─── RECORDED DATA

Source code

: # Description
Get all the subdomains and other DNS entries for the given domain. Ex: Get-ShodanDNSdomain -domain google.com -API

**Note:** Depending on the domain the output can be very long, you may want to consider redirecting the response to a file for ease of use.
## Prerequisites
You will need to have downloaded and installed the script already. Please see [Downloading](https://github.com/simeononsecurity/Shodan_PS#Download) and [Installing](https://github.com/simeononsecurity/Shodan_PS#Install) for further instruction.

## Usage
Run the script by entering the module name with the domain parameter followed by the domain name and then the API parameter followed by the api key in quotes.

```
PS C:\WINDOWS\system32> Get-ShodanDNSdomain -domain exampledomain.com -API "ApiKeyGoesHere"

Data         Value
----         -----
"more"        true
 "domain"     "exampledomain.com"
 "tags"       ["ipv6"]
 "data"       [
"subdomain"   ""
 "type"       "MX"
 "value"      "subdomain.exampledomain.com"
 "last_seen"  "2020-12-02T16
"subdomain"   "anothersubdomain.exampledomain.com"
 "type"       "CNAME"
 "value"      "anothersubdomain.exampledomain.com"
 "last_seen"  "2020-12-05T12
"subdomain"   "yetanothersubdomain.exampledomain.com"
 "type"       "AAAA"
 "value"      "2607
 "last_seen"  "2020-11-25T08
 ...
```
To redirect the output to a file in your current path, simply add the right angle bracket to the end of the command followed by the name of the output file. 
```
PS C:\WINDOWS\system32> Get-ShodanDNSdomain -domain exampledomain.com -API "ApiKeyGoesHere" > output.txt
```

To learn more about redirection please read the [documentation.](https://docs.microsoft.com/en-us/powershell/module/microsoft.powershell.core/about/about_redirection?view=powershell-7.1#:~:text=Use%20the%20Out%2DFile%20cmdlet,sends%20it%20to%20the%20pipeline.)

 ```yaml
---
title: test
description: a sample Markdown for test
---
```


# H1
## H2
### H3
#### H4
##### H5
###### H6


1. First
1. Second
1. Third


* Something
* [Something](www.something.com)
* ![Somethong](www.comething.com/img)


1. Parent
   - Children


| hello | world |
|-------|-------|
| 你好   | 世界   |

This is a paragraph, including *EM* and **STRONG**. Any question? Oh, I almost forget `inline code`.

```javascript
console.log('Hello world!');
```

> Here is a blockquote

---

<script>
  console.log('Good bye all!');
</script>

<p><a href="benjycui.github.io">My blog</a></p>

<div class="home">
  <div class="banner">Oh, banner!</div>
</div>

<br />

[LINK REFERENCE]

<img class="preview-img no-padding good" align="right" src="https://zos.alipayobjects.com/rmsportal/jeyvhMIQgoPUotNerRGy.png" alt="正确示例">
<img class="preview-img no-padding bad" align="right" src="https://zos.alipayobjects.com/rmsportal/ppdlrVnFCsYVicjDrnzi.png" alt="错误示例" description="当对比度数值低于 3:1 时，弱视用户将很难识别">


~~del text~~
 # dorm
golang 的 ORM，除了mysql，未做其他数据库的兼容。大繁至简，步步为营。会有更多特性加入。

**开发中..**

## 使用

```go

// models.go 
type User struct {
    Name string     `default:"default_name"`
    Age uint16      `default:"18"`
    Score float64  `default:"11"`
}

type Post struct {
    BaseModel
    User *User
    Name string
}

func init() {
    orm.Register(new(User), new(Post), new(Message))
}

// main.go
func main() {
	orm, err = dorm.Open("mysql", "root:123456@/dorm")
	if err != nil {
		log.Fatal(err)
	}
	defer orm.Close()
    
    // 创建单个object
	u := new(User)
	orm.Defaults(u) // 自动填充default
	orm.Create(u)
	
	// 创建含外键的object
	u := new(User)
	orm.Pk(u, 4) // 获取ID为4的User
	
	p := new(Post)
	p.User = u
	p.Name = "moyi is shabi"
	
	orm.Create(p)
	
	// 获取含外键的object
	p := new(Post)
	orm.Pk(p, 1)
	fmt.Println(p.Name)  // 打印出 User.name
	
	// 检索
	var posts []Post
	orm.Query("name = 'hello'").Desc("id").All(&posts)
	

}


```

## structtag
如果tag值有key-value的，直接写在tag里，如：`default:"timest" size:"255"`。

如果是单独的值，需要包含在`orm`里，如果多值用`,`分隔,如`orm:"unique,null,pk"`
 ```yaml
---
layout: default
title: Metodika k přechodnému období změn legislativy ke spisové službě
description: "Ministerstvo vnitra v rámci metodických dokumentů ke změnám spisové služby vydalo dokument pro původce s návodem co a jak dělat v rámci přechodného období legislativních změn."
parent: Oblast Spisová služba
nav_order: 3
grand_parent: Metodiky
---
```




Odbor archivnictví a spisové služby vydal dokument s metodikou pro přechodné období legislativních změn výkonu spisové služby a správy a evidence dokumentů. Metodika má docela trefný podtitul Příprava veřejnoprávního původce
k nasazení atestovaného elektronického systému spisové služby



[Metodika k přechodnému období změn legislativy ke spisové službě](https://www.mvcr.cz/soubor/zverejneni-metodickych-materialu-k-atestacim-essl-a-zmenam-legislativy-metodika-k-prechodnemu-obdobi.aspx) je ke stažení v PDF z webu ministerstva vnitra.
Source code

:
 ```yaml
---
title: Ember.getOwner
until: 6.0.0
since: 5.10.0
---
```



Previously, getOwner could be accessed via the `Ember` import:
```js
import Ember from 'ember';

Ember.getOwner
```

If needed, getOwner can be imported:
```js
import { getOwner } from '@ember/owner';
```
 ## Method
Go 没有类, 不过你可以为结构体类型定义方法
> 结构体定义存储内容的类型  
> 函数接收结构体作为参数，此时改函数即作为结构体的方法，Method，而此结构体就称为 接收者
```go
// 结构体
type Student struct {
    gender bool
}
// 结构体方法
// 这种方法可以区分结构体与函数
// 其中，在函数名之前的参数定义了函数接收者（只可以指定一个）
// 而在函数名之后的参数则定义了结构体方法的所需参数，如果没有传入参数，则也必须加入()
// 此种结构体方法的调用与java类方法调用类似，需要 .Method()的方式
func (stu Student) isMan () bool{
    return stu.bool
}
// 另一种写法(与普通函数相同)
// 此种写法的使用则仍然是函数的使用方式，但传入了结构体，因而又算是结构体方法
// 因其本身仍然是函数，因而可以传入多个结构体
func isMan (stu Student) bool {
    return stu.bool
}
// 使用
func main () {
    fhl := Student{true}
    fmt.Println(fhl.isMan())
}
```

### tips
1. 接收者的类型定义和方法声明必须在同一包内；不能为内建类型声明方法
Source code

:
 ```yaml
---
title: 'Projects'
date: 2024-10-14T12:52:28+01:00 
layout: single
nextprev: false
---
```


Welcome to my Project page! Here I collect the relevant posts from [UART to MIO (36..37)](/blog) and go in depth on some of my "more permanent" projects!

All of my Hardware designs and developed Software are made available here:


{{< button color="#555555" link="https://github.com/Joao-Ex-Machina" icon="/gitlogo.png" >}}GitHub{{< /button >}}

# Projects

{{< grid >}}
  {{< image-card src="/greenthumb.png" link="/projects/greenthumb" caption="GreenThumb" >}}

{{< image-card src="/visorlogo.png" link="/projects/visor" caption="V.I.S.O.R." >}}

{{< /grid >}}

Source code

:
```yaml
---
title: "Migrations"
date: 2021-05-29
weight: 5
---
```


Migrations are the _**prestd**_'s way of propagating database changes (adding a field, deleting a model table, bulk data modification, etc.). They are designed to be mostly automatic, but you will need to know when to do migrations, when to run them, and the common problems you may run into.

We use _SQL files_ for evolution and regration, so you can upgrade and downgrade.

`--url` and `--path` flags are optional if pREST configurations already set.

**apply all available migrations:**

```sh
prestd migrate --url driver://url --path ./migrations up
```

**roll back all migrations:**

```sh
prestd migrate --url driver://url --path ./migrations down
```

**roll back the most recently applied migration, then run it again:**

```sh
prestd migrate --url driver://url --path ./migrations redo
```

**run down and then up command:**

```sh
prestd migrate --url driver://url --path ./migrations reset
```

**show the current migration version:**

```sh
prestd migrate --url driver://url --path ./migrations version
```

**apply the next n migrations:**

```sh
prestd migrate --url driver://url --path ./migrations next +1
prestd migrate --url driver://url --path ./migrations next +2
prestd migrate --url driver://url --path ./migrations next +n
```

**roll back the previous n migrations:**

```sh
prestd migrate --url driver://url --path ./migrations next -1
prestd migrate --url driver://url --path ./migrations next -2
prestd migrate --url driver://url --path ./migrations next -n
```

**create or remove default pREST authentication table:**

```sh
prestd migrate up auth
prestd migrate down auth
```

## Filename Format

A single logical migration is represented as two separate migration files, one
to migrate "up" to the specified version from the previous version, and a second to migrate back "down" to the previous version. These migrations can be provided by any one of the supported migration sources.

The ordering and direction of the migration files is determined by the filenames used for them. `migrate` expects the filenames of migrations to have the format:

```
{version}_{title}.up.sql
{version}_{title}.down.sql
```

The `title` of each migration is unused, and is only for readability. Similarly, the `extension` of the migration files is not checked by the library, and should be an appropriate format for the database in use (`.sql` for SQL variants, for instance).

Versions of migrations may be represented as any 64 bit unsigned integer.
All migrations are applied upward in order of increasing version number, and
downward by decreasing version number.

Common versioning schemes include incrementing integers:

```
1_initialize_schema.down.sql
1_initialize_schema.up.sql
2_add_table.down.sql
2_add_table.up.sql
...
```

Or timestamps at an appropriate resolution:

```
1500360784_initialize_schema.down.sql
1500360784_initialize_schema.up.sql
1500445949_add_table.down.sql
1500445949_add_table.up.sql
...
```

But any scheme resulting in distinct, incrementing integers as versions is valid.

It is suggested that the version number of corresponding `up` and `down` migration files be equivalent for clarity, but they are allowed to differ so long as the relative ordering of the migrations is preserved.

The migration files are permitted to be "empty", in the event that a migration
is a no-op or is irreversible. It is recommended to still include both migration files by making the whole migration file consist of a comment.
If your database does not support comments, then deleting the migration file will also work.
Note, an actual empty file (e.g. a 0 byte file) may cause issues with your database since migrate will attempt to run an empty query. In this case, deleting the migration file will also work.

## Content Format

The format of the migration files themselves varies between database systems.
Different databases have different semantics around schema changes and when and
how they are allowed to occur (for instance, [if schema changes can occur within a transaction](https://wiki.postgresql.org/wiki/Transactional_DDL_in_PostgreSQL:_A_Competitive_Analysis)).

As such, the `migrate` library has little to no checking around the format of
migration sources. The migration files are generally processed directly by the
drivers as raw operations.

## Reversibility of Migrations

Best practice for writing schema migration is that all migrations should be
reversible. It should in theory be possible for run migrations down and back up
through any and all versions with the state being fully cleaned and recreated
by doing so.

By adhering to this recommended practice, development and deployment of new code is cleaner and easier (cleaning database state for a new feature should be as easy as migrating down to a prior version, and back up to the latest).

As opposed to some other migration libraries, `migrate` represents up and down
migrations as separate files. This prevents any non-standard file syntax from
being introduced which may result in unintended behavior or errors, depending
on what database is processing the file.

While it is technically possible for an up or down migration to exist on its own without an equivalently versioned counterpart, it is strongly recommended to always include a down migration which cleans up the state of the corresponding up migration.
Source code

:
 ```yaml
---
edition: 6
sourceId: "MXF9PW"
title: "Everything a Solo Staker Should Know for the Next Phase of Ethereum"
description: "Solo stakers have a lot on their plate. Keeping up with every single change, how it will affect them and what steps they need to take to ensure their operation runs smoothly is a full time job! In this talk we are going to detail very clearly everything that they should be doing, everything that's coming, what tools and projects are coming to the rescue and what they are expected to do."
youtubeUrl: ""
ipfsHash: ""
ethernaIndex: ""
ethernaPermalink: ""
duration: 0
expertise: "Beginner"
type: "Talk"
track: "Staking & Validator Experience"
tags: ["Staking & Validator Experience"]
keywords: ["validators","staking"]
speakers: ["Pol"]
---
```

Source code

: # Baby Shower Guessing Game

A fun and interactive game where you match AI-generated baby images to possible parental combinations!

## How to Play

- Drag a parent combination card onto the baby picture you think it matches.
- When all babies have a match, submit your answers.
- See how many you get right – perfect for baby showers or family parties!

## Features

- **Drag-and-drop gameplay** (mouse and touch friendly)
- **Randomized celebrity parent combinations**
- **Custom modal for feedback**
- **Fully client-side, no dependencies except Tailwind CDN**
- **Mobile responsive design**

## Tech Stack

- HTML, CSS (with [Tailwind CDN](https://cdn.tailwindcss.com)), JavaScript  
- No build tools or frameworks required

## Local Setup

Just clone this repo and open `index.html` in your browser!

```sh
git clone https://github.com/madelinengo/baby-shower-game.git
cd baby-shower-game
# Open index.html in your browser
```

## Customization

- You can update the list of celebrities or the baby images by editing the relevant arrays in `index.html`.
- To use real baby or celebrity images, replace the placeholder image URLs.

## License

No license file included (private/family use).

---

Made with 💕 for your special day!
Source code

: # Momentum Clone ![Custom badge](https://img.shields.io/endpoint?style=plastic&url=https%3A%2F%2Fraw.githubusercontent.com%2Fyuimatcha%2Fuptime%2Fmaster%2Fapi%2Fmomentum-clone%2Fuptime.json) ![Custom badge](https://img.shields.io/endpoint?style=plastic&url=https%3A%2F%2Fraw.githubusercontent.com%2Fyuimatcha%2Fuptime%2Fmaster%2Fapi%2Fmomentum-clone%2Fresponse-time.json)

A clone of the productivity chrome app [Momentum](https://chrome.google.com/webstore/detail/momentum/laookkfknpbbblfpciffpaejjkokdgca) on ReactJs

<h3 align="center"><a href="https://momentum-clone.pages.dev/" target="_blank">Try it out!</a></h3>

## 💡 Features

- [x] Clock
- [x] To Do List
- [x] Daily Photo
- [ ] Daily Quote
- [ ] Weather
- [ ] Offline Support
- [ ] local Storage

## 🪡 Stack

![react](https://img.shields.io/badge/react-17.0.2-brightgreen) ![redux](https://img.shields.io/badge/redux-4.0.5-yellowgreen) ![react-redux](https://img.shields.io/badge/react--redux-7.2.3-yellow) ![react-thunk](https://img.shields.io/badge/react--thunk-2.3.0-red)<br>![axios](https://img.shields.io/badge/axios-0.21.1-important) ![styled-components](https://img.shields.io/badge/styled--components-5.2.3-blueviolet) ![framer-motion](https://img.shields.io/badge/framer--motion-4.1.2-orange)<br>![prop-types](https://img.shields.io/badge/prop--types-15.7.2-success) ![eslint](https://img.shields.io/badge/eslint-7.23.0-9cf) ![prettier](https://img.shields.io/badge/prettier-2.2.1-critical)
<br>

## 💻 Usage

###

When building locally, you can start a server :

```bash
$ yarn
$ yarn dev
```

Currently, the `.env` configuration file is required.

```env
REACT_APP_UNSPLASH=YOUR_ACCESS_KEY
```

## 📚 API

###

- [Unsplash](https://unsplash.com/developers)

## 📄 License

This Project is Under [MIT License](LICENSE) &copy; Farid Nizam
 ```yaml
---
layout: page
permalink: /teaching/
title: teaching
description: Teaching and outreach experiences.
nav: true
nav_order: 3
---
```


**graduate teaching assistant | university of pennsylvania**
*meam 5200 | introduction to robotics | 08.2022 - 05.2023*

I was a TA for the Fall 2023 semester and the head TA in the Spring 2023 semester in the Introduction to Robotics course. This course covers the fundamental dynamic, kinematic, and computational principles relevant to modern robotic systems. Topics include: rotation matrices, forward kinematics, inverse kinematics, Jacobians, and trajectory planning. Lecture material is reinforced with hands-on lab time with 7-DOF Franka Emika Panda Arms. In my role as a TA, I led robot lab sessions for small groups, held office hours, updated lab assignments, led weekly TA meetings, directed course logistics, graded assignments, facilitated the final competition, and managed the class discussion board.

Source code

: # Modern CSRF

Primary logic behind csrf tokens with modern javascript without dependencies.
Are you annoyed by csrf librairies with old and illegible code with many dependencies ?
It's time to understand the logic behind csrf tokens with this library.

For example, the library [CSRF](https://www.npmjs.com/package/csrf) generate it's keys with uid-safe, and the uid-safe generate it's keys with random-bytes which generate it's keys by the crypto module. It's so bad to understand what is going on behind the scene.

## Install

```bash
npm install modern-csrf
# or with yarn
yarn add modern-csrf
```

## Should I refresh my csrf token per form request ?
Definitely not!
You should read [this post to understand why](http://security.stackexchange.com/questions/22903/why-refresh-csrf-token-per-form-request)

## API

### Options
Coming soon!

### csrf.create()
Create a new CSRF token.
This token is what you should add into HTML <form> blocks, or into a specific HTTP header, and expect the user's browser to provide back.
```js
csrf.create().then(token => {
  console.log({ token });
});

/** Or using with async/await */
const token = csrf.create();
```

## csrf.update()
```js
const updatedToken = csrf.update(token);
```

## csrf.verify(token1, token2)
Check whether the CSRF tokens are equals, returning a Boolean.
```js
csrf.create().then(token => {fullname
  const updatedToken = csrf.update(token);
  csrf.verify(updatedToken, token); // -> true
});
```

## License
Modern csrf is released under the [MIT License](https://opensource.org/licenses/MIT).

──────

> **WHAT YOU NEED TO DO**: Extract exactly the leading lines of the data, stopping at and including the line with "## Prerequisites".

> **REPLY**:
Source code

: # Description
Get all the subdomains and other DNS entries for the given domain. Ex: Get-ShodanDNSdomain -domain google.com -API

**Note:** Depending on the domain the output can be very long, you may want to consider redirecting the response to a file for ease of use.
## Prerequisites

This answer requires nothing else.